* WORK REQUEST:
Within the records that follow, find every line containing the string "följande". Copy those lines.

* EXERCISE MATERIAL:

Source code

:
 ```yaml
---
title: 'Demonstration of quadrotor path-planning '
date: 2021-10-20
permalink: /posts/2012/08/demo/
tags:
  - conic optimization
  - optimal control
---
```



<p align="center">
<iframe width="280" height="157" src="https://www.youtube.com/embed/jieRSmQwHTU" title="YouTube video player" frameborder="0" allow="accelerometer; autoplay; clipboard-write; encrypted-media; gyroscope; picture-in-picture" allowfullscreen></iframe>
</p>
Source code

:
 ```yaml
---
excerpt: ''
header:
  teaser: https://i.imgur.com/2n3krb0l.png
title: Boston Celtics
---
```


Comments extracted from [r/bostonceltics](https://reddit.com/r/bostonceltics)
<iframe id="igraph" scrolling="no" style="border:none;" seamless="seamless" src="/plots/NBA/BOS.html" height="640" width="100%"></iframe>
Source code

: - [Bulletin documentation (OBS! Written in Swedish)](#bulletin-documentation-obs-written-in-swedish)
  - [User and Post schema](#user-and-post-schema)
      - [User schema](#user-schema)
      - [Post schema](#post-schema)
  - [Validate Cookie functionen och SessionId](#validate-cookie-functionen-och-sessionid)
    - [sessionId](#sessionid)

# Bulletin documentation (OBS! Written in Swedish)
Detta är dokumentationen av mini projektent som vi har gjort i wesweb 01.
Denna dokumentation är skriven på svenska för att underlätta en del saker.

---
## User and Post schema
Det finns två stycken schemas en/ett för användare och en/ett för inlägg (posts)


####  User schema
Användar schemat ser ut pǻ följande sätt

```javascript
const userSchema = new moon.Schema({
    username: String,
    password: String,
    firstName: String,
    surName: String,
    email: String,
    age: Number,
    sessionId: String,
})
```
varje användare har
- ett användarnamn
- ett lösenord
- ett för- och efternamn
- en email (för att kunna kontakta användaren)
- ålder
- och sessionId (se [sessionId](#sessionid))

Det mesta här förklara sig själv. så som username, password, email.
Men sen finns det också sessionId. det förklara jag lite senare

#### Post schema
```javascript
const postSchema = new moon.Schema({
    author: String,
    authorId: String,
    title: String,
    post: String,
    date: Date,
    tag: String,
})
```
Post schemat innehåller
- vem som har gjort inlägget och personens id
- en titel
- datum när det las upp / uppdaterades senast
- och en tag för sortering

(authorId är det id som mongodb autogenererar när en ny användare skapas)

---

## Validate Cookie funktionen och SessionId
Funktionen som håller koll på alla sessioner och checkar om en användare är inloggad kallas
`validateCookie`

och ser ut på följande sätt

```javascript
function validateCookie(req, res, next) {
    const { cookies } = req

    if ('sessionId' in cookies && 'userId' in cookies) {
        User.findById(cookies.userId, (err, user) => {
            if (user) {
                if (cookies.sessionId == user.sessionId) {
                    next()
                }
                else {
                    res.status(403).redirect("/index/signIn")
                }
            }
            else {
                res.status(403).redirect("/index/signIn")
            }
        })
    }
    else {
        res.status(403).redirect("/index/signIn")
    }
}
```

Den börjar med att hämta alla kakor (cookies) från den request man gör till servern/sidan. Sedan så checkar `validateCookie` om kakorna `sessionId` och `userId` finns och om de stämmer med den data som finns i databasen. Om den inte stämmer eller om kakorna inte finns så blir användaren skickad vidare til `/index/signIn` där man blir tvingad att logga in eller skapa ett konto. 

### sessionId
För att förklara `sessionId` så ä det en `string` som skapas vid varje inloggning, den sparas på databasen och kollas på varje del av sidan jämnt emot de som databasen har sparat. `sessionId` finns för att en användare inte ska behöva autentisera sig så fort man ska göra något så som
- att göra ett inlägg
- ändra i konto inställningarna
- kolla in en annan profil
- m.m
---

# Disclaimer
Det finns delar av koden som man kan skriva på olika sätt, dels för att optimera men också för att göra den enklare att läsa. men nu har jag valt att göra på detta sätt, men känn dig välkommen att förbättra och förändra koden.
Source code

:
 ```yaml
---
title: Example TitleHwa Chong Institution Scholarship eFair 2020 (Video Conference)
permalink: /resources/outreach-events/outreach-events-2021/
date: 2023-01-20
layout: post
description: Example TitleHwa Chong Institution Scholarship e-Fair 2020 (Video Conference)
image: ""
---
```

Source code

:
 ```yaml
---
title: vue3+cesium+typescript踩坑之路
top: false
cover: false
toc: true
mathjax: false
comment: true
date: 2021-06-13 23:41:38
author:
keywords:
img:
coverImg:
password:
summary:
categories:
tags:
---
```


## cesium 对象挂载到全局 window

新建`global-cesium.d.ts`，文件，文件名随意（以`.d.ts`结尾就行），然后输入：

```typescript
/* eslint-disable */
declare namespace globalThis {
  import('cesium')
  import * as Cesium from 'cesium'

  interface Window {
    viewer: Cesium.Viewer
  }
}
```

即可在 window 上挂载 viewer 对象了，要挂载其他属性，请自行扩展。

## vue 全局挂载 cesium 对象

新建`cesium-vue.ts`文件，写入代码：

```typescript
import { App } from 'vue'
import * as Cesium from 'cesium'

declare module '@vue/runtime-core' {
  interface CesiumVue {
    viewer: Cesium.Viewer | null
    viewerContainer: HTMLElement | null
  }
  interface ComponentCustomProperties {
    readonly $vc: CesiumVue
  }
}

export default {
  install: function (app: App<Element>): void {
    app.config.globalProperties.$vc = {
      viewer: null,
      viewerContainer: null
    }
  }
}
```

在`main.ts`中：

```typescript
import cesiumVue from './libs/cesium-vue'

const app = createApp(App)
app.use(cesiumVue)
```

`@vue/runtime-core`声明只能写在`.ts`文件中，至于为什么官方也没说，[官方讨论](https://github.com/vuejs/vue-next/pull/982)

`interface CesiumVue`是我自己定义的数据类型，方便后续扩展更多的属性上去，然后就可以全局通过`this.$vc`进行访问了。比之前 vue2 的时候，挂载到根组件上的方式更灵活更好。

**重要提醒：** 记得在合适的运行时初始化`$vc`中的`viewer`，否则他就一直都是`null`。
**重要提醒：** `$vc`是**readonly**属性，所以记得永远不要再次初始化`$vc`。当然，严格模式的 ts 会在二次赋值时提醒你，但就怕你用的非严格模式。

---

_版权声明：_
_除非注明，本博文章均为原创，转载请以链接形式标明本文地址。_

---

* EXPECTED ANSWER:
Användar schemat ser ut pǻ följande sätt
och ser ut på följande sätt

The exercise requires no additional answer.